> _Records provided_:
.....
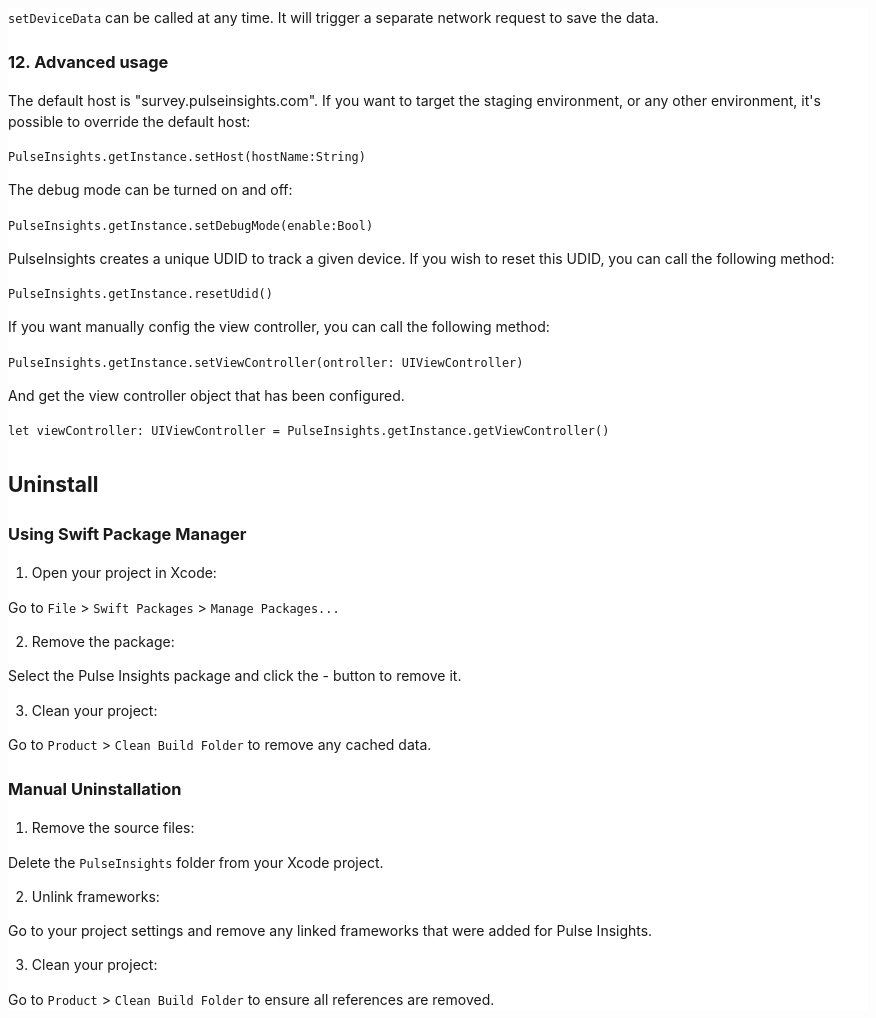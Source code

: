 `setDeviceData` can be called at any time. It will trigger a separate network request to save the data.

### 12. Advanced usage

The default host is "survey.pulseinsights.com". If you want to target the staging environment, or any other environment, it's possible to override the default host:

```swift4.2
PulseInsights.getInstance.setHost(hostName:String)
```

The debug mode can be turned on and off:

```swift4.2
PulseInsights.getInstance.setDebugMode(enable:Bool)
```

PulseInsights creates a unique UDID to track a given device. If you wish to reset this UDID, you can call the following method:

```swift4.2
PulseInsights.getInstance.resetUdid()
```

If you want manually config the view controller, you can call the following method:

```swift4.2
PulseInsights.getInstance.setViewController(ontroller: UIViewController)
```

And get the view controller object that has been configured.

```swift4.2
let viewController: UIViewController = PulseInsights.getInstance.getViewController()
```


## Uninstall

### Using Swift Package Manager

1. Open your project in Xcode:

Go to `File` > `Swift Packages` > `Manage Packages...`

2. Remove the package:

Select the Pulse Insights package and click the - button to remove it.

3. Clean your project:

Go to `Product` > `Clean Build Folder` to remove any cached data.

### Manual Uninstallation

1. Remove the source files:

Delete the `PulseInsights` folder from your Xcode project.

2. Unlink frameworks:

Go to your project settings and remove any linked frameworks that were added for Pulse Insights.

3. Clean your project:

Go to `Product` > `Clean Build Folder` to ensure all references are removed.
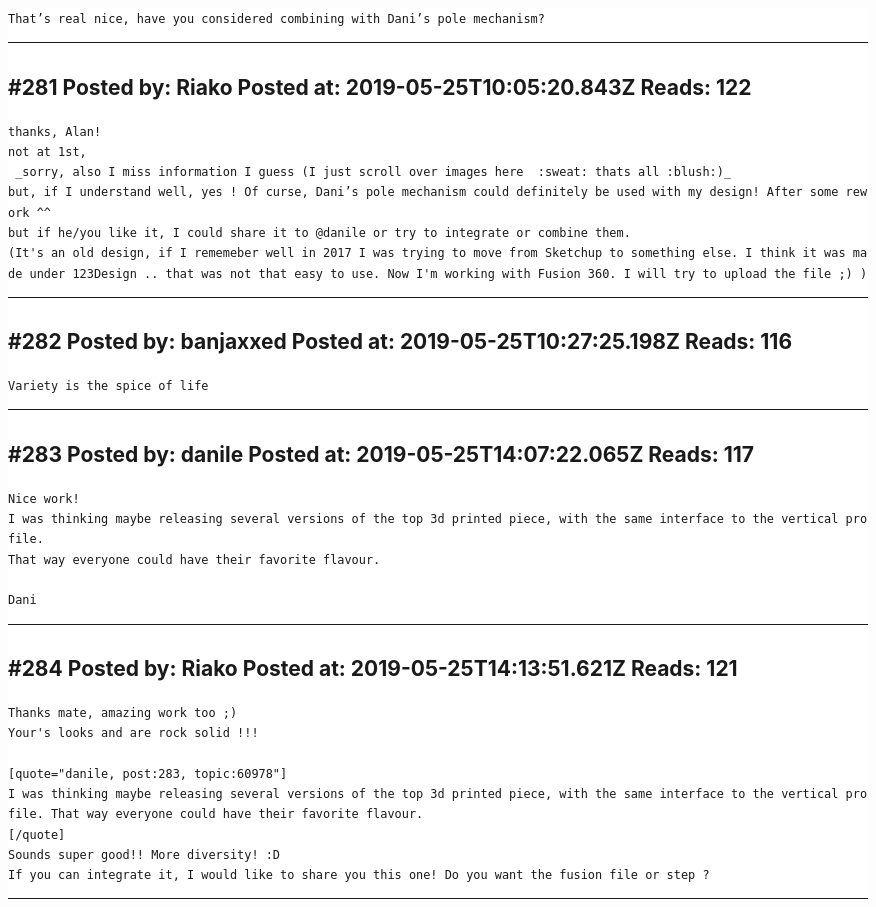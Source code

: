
 ```
That’s real nice, have you considered combining with Dani’s pole mechanism?
```

---
## \#281 Posted by: Riako Posted at: 2019-05-25T10:05:20.843Z Reads: 122

```
thanks, Alan!  
not at 1st,  
 _sorry, also I miss information I guess (I just scroll over images here  :sweat: thats all :blush:)_  
but, if I understand well, yes ! Of curse, Dani’s pole mechanism could definitely be used with my design! After some rework ^^   
but if he/you like it, I could share it to @danile or try to integrate or combine them. 
(It's an old design, if I rememeber well in 2017 I was trying to move from Sketchup to something else. I think it was made under 123Design .. that was not that easy to use. Now I'm working with Fusion 360. I will try to upload the file ;) )
```

---
## \#282 Posted by: banjaxxed Posted at: 2019-05-25T10:27:25.198Z Reads: 116

```
Variety is the spice of life
```

---
## \#283 Posted by: danile Posted at: 2019-05-25T14:07:22.065Z Reads: 117

```
Nice work!
I was thinking maybe releasing several versions of the top 3d printed piece, with the same interface to the vertical profile.
That way everyone could have their favorite flavour.

Dani
```

---
## \#284 Posted by: Riako Posted at: 2019-05-25T14:13:51.621Z Reads: 121

```
Thanks mate, amazing work too ;)   
Your's looks and are rock solid !!!

[quote="danile, post:283, topic:60978"]
I was thinking maybe releasing several versions of the top 3d printed piece, with the same interface to the vertical profile. That way everyone could have their favorite flavour.
[/quote]
Sounds super good!! More diversity! :D   
If you can integrate it, I would like to share you this one! Do you want the fusion file or step ?
```

---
.....
> _Exercise directions_: Within the entries above, find the string "their" and return each line that holds it.

> _Result of this task_:
That way everyone could have their favorite flavour.
I was thinking maybe releasing several versions of the top 3d printed piece, with the same interface to the vertical profile. That way everyone could have their favorite flavour.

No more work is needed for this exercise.